* **What to work on**:
Gather all lines in the data that hold the string "Yahoo".

· · · · ·

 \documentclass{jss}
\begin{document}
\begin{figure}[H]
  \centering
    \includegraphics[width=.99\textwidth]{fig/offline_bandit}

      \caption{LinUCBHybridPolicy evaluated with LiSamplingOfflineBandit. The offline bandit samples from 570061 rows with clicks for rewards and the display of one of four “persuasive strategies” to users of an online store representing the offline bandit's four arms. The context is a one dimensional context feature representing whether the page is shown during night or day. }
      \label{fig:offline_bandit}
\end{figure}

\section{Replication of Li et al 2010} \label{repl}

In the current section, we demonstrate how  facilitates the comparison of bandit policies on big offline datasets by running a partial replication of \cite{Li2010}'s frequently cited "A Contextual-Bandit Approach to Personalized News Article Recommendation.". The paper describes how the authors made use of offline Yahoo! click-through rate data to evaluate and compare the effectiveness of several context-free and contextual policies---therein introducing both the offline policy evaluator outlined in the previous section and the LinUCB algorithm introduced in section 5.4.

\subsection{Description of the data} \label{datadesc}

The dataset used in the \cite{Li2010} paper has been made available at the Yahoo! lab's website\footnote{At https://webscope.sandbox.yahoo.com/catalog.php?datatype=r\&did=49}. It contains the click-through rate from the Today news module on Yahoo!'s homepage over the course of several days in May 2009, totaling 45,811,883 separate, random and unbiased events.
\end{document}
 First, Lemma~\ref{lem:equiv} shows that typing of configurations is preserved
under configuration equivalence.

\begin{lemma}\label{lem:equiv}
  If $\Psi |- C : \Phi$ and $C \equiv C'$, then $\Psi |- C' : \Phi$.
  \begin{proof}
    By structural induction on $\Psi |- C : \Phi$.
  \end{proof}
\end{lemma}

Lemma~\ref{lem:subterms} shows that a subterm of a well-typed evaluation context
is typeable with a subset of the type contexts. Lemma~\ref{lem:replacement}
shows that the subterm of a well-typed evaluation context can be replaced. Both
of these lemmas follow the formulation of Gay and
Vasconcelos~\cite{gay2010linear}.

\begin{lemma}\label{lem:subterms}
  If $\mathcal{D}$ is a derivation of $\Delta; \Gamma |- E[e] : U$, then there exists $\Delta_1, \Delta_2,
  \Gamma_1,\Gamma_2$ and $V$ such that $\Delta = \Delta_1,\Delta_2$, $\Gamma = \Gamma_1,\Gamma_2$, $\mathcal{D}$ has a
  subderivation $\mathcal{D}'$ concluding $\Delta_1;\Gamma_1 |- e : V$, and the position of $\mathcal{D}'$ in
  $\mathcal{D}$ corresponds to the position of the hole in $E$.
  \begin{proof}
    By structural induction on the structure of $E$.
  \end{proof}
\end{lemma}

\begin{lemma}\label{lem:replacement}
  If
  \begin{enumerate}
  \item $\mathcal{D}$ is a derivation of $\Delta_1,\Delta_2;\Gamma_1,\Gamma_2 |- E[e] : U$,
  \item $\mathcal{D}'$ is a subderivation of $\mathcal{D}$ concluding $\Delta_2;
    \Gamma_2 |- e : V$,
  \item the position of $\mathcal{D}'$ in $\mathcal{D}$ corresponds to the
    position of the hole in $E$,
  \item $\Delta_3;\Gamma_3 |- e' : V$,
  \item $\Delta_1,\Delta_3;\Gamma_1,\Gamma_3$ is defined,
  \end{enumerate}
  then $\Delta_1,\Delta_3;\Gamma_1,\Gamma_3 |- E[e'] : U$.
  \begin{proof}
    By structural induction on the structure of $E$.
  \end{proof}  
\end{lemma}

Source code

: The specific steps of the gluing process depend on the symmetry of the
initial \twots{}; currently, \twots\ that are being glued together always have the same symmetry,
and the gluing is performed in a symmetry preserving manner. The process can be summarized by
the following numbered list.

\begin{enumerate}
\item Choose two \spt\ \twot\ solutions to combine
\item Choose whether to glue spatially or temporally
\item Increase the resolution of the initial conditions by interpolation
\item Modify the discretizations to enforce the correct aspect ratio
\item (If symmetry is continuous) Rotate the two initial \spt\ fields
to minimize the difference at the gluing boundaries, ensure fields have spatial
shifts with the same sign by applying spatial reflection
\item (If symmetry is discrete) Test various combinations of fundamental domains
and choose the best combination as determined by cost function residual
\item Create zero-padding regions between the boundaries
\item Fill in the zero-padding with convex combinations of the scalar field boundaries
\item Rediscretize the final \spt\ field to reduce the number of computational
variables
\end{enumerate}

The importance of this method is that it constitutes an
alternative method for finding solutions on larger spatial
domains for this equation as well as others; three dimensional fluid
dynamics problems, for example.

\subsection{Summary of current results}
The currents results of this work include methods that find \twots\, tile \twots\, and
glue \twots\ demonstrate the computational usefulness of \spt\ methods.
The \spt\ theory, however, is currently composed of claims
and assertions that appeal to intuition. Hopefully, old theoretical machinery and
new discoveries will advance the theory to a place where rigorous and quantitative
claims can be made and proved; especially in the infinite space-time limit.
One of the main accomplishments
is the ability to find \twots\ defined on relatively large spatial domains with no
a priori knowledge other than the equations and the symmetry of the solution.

· · · · ·

* **Result of the exercise**:
In the current section, we demonstrate how  facilitates the comparison of bandit policies on big offline datasets by running a partial replication of \cite{Li2010}'s frequently cited "A Contextual-Bandit Approach to Personalized News Article Recommendation.". The paper describes how the authors made use of offline Yahoo! click-through rate data to evaluate and compare the effectiveness of several context-free and contextual policies---therein introducing both the offline policy evaluator outlined in the previous section and the LinUCB algorithm introduced in section 5.4.
The dataset used in the \cite{Li2010} paper has been made available at the Yahoo! lab's website\footnote{At https://webscope.sandbox.yahoo.com/catalog.php?datatype=r\&did=49}. It contains the click-through rate from the Today news module on Yahoo!'s homepage over the course of several days in May 2009, totaling 45,811,883 separate, random and unbiased events.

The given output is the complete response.